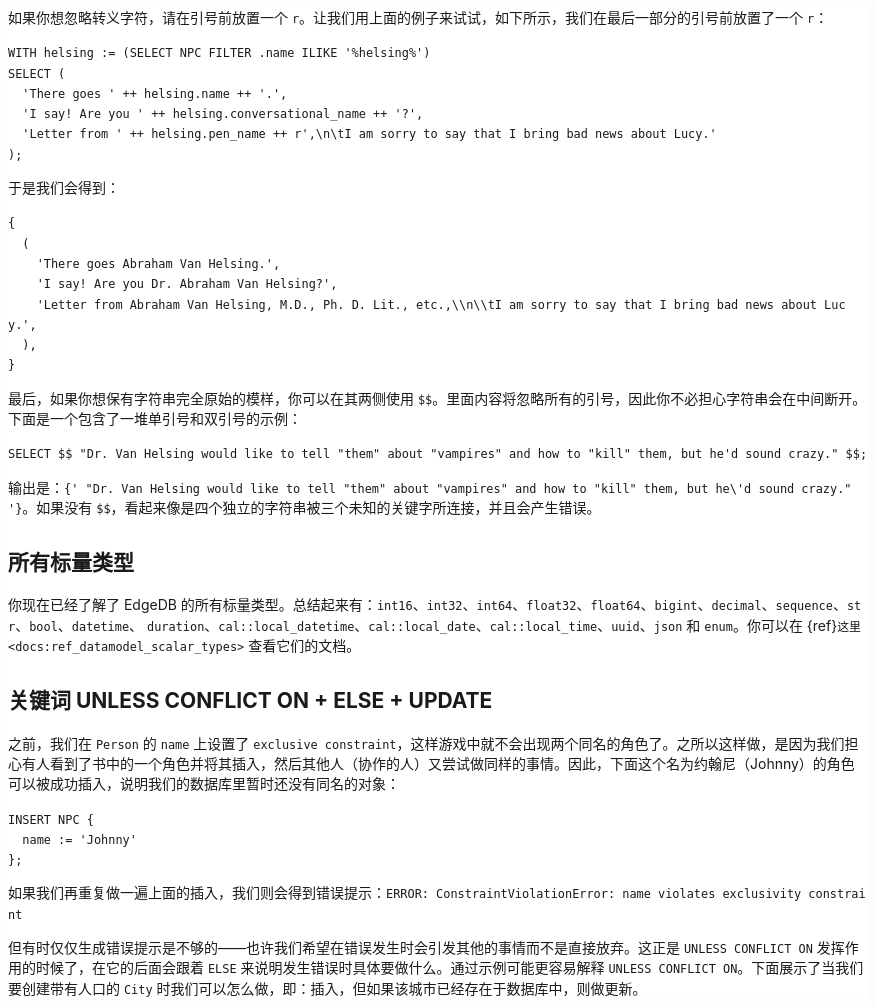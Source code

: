 如果你想忽略转义字符，请在引号前放置一个 `r`。让我们用上面的例子来试试，如下所示，我们在最后一部分的引号前放置了一个 `r`：

```edgeql
WITH helsing := (SELECT NPC FILTER .name ILIKE '%helsing%')
SELECT (
  'There goes ' ++ helsing.name ++ '.',
  'I say! Are you ' ++ helsing.conversational_name ++ '?',
  'Letter from ' ++ helsing.pen_name ++ r',\n\tI am sorry to say that I bring bad news about Lucy.'
);
```

于是我们会得到：

```
{
  (
    'There goes Abraham Van Helsing.',
    'I say! Are you Dr. Abraham Van Helsing?',
    'Letter from Abraham Van Helsing, M.D., Ph. D. Lit., etc.,\\n\\tI am sorry to say that I bring bad news about Lucy.',
  ),
}
```

最后，如果你想保有字符串完全原始的模样，你可以在其两侧使用 `$$`。里面内容将忽略所有的引号，因此你不必担心字符串会在中间断开。下面是一个包含了一堆单引号和双引号的示例：

```edgeql
SELECT $$ "Dr. Van Helsing would like to tell "them" about "vampires" and how to "kill" them, but he'd sound crazy." $$;
```

输出是：`{' "Dr. Van Helsing would like to tell "them" about "vampires" and how to "kill" them, but he\'d sound crazy." '}`。如果没有 `$$`，看起来像是四个独立的字符串被三个未知的关键字所连接，并且会产生错误。

## 所有标量类型

你现在已经了解了 EdgeDB 的所有标量类型。总结起来有：`int16`、`int32`、`int64`、`float32`、`float64`、`bigint`、`decimal`、`sequence`、`str`、`bool`、`datetime`、 `duration`、`cal::local_datetime`、`cal::local_date`、`cal::local_time`、`uuid`、`json` 和 `enum`。你可以在 {ref}`这里 <docs:ref_datamodel_scalar_types>` 查看它们的文档。

## 关键词 UNLESS CONFLICT ON + ELSE + UPDATE

之前，我们在 `Person` 的 `name` 上设置了 `exclusive constraint`，这样游戏中就不会出现两个同名的角色了。之所以这样做，是因为我们担心有人看到了书中的一个角色并将其插入，然后其他人（协作的人）又尝试做同样的事情。因此，下面这个名为约翰尼（Johnny）的角色可以被成功插入，说明我们的数据库里暂时还没有同名的对象：

```edgeql
INSERT NPC {
  name := 'Johnny'
};
```

如果我们再重复做一遍上面的插入，我们则会得到错误提示：`ERROR: ConstraintViolationError: name violates exclusivity constraint`

但有时仅仅生成错误提示是不够的——也许我们希望在错误发生时会引发其他的事情而不是直接放弃。这正是 `UNLESS CONFLICT ON` 发挥作用的时候了，在它的后面会跟着 `ELSE` 来说明发生错误时具体要做什么。通过示例可能更容易解释 `UNLESS CONFLICT ON`。下面展示了当我们要创建带有人口的 `City` 时我们可以怎么做，即：插入，但如果该城市已经存在于数据库中，则做更新。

○ ○ ○ ○

▸ **TASK REQUIREMENTS**
Using the entries above, copy out all lines that contain the string "SELECT".

▸ **RESPONSE BOX**
WITH helsing := (SELECT NPC FILTER .name ILIKE '%helsing%')
SELECT (
SELECT $$ "Dr. Van Helsing would like to tell "them" about "vampires" and how to "kill" them, but he'd sound crazy." $$;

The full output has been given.